* _Task to complete_:
All that should come back is the lines of the data below from the one containing "1. Salin file" to the one containing "- **Linux/Mac**: Jalankan", inclusive, exactly as they stand.

(Information supplied Opens)

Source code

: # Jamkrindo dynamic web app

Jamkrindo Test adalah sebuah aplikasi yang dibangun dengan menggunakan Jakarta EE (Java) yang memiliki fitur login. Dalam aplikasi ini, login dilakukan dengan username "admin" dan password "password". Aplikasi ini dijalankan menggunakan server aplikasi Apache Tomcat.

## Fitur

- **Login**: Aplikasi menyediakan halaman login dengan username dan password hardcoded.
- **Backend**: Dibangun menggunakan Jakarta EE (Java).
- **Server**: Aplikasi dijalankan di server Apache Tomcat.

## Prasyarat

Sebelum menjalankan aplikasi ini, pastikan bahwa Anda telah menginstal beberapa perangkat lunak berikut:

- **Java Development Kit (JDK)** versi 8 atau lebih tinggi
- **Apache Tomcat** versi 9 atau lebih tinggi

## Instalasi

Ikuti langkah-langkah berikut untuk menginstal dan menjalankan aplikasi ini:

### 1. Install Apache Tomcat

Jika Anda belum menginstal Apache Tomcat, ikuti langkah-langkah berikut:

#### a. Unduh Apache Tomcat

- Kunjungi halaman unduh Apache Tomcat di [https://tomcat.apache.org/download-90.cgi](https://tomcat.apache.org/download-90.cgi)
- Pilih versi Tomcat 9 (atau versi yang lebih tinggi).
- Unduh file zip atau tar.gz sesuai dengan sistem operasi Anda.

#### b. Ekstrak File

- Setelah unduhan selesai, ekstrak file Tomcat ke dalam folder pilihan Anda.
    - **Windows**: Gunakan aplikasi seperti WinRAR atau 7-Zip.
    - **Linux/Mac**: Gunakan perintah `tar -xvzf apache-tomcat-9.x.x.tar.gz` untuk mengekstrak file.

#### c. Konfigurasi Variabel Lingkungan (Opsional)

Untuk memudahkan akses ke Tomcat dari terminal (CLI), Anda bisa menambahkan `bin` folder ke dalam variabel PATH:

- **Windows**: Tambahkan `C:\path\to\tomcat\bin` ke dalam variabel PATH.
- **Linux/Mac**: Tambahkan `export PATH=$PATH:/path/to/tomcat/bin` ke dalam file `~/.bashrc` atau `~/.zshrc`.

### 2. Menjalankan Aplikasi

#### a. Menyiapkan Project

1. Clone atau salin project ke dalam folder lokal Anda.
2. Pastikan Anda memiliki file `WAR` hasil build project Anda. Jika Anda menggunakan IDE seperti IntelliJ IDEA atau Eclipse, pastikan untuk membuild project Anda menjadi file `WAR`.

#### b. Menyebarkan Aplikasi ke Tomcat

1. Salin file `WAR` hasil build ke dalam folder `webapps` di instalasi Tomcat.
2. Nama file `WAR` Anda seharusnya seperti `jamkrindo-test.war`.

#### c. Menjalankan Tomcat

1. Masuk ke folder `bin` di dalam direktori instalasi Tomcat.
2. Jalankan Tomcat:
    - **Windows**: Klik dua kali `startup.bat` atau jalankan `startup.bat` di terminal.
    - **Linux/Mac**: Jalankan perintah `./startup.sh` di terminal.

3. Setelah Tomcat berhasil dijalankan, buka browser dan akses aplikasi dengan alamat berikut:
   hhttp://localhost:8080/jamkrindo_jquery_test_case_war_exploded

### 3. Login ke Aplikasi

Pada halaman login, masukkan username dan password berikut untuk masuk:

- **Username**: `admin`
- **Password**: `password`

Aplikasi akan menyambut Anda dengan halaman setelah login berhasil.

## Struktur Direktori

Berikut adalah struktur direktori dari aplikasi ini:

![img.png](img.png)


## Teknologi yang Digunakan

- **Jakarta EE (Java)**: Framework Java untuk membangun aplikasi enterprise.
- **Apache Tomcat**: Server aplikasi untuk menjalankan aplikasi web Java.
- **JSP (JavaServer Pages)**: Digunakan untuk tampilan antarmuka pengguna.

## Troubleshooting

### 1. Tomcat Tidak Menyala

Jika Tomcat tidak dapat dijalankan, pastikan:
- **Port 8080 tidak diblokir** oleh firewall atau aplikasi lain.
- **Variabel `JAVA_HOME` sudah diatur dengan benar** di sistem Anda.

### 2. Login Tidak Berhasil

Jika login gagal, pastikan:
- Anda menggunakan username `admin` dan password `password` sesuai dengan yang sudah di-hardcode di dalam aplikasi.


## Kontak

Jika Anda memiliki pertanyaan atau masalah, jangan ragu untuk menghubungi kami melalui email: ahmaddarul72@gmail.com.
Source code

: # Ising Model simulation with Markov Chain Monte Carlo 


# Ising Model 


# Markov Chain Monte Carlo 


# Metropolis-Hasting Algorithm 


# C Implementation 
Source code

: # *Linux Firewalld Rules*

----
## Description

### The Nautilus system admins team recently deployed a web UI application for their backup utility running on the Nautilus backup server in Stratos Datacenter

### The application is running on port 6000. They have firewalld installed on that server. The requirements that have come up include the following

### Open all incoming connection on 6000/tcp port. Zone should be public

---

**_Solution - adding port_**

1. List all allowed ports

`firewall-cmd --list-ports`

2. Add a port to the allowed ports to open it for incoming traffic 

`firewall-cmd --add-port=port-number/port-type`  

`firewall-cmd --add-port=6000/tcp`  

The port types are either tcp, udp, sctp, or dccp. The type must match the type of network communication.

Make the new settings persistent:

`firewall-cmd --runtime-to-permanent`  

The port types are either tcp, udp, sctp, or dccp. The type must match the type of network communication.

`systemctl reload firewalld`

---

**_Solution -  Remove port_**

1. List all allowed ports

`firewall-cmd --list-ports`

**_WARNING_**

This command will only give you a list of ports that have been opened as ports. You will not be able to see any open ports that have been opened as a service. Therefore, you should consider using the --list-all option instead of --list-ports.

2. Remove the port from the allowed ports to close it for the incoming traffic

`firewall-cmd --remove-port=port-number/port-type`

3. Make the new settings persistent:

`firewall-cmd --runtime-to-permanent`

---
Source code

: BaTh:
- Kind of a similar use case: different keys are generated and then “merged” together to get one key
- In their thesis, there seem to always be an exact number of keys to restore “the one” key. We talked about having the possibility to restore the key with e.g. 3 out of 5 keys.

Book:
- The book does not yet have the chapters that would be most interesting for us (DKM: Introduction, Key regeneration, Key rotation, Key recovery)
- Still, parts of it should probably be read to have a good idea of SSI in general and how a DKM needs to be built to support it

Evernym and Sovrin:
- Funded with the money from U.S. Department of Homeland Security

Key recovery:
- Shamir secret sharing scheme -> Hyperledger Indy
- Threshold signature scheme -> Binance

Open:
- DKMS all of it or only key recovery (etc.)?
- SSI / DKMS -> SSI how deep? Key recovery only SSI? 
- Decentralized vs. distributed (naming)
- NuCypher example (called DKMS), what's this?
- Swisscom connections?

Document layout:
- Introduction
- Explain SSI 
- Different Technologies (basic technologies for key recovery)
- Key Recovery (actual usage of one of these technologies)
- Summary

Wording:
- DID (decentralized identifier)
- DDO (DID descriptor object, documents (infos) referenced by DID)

(Information supplied Closes)
(Information supplied Opens)

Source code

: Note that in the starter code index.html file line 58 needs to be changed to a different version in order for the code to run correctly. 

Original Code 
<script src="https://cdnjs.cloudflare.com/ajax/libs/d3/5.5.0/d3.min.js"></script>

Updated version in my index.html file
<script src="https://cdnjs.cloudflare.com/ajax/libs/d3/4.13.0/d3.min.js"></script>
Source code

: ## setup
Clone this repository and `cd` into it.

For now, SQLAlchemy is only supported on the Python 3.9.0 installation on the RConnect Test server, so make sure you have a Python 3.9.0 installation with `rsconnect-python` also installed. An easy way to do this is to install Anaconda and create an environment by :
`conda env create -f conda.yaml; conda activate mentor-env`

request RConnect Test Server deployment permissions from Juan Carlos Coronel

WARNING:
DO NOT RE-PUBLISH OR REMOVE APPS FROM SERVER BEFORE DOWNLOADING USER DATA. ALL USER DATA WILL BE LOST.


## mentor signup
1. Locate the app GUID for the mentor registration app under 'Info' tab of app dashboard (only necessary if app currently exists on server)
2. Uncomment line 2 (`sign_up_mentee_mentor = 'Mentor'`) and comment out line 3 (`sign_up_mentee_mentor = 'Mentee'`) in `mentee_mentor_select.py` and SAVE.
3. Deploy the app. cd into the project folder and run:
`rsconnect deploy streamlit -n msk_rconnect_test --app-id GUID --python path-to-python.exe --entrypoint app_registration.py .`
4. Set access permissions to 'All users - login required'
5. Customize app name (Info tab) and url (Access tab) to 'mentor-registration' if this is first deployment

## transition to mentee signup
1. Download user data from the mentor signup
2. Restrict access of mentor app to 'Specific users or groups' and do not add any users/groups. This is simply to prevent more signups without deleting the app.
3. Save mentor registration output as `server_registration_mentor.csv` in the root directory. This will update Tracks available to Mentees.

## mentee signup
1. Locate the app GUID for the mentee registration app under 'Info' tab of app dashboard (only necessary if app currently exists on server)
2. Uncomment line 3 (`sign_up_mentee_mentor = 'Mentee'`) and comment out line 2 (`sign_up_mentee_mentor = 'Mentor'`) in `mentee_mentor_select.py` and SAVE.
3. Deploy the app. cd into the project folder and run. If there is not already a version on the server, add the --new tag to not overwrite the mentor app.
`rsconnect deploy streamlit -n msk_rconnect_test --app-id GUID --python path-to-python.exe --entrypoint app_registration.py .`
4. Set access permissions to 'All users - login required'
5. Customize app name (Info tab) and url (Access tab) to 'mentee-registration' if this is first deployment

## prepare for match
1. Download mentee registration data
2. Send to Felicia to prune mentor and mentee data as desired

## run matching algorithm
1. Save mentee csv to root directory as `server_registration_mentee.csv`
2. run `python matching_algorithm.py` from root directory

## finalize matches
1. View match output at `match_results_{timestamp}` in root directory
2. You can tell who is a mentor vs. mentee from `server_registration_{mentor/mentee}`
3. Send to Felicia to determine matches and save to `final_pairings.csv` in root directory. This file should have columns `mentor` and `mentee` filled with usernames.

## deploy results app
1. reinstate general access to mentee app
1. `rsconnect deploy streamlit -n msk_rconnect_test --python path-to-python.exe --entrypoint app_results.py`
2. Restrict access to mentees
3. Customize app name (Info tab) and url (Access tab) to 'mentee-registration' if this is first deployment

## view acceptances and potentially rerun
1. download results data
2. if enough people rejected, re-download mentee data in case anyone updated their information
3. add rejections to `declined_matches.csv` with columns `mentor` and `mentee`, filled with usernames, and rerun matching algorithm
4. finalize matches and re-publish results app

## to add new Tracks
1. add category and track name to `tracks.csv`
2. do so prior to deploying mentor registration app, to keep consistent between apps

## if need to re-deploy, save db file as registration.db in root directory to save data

(Information supplied Closes)
(Information supplied Opens)

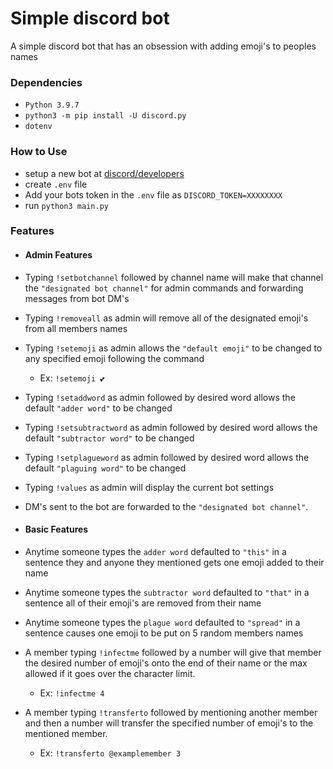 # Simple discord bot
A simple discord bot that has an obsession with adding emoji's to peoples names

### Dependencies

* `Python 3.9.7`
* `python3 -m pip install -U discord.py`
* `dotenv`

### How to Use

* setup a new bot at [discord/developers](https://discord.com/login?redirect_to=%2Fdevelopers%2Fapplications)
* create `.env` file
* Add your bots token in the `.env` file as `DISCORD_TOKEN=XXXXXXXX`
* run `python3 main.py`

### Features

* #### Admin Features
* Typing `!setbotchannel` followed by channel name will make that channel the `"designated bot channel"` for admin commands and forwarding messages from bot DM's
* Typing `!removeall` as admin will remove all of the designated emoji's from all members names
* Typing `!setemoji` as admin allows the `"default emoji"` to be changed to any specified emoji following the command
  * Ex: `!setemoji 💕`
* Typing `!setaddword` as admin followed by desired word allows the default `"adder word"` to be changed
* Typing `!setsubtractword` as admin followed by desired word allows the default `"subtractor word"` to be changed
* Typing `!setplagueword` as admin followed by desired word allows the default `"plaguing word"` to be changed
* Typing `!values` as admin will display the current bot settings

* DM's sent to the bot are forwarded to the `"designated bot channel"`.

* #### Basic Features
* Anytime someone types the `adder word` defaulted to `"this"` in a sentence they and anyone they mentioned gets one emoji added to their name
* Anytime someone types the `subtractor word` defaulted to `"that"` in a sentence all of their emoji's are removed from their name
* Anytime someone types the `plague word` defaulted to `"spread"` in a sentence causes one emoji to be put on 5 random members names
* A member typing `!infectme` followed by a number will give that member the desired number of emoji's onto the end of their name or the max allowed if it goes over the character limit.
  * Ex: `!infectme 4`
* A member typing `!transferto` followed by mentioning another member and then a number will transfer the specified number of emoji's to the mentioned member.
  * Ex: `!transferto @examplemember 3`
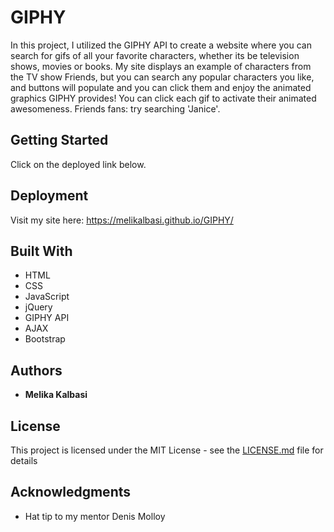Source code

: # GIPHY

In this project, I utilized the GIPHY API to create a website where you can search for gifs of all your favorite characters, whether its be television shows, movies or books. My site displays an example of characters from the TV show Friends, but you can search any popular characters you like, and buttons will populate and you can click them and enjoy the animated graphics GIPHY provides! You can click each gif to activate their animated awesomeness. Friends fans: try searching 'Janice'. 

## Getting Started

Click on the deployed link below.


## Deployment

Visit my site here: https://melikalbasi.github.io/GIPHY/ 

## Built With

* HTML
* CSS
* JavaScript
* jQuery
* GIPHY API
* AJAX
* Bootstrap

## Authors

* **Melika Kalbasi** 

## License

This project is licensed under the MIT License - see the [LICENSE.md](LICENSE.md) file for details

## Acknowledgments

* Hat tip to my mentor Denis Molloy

(Information supplied Closes)

* _Exercise response_:
1. Salin file `WAR` hasil build ke dalam folder `webapps` di instalasi Tomcat.
2. Nama file `WAR` Anda seharusnya seperti `jamkrindo-test.war`.

#### c. Menjalankan Tomcat

1. Masuk ke folder `bin` di dalam direktori instalasi Tomcat.
2. Jalankan Tomcat:
    - **Windows**: Klik dua kali `startup.bat` atau jalankan `startup.bat` di terminal.
    - **Linux/Mac**: Jalankan perintah `./startup.sh` di terminal.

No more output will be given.